Look through the listing for the word "DoCommand". Copy each line that has it.

INPUT MATERIAL
----

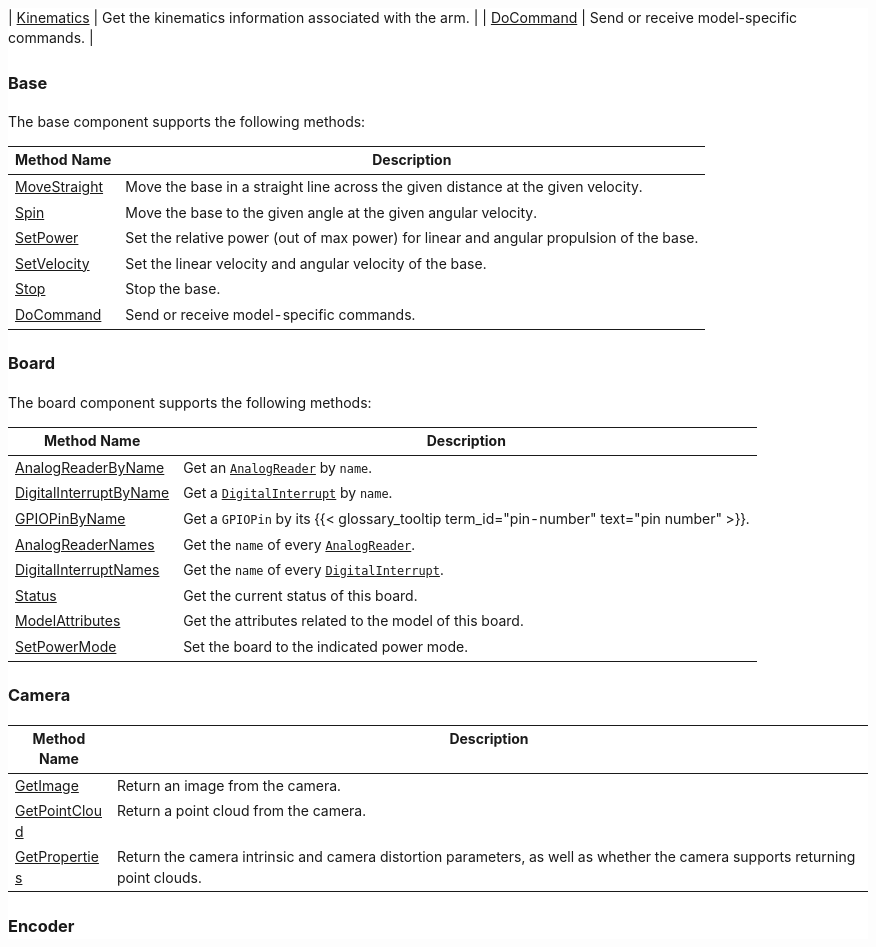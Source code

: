 | [Kinematics](/components/arm/#kinematics) | Get the kinematics information associated with the arm. |
| [DoCommand](/components/arm/#docommand) | Send or receive model-specific commands. |

### Base

The base component supports the following methods:

| Method Name | Description |
| ----------- | ----------- |
| [MoveStraight](/components/base/#movestraight)  | Move the base in a straight line across the given distance at the given velocity. |
| [Spin](/components/base/#spin) | Move the base to the given angle at the given angular velocity. |
| [SetPower](/components/base/#setpower) | Set the relative power (out of max power) for linear and angular propulsion of the base. |
| [SetVelocity](/components/base/#setvelocity) | Set the linear velocity and angular velocity of the base. |
| [Stop](/components/base/#stop) | Stop the base. |
| [DoCommand](/components/base/#docommand) | Send or receive model-specific commands. |

### Board

The board component supports the following methods:

| Method Name | Description |
| ----------- | ----------- |
| [AnalogReaderByName](/components/board/#analogreaderbyname) | Get an [`AnalogReader`](/components/board/#analogs) by `name`. |
| [DigitalInterruptByName](/components/board/#digitalinterruptbyname) | Get a [`DigitalInterrupt`](/components/board/#digital_interrupts) by `name`. |
| [GPIOPinByName](/components/board/#gpiopinbyname) | Get a `GPIOPin` by its {{< glossary_tooltip term_id="pin-number" text="pin number" >}}. |
| [AnalogReaderNames](/components/board/#analogreadernames) | Get the `name` of every [`AnalogReader`](/components/board/#analogs). |
| [DigitalInterruptNames](/components/board/#digitalinterruptnames) | Get the `name` of every [`DigitalInterrupt`](/components/board/#digital_interrupts). |
| [Status](/components/board/#status) | Get the current status of this board. |
| [ModelAttributes](/components/board/#modelattributes) | Get the attributes related to the model of this board. |
| [SetPowerMode](/components/board/#setpowermode) | Set the board to the indicated power mode. |

### Camera

| Method Name | Description |
| ----------- | ----------- |
| [GetImage](/components/camera/#getimage) | Return an image from the camera. |
| [GetPointCloud](/components/camera/#getpointcloud) | Return a point cloud from the camera. |
| [GetProperties](/components/camera/#getproperties) | Return the camera intrinsic and camera distortion parameters, as well as whether the camera supports returning point clouds. |

### Encoder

----

OUTPUT OF THE EXERCISE
| [DoCommand](/components/arm/#docommand) | Send or receive model-specific commands. |
| [DoCommand](/components/base/#docommand) | Send or receive model-specific commands. |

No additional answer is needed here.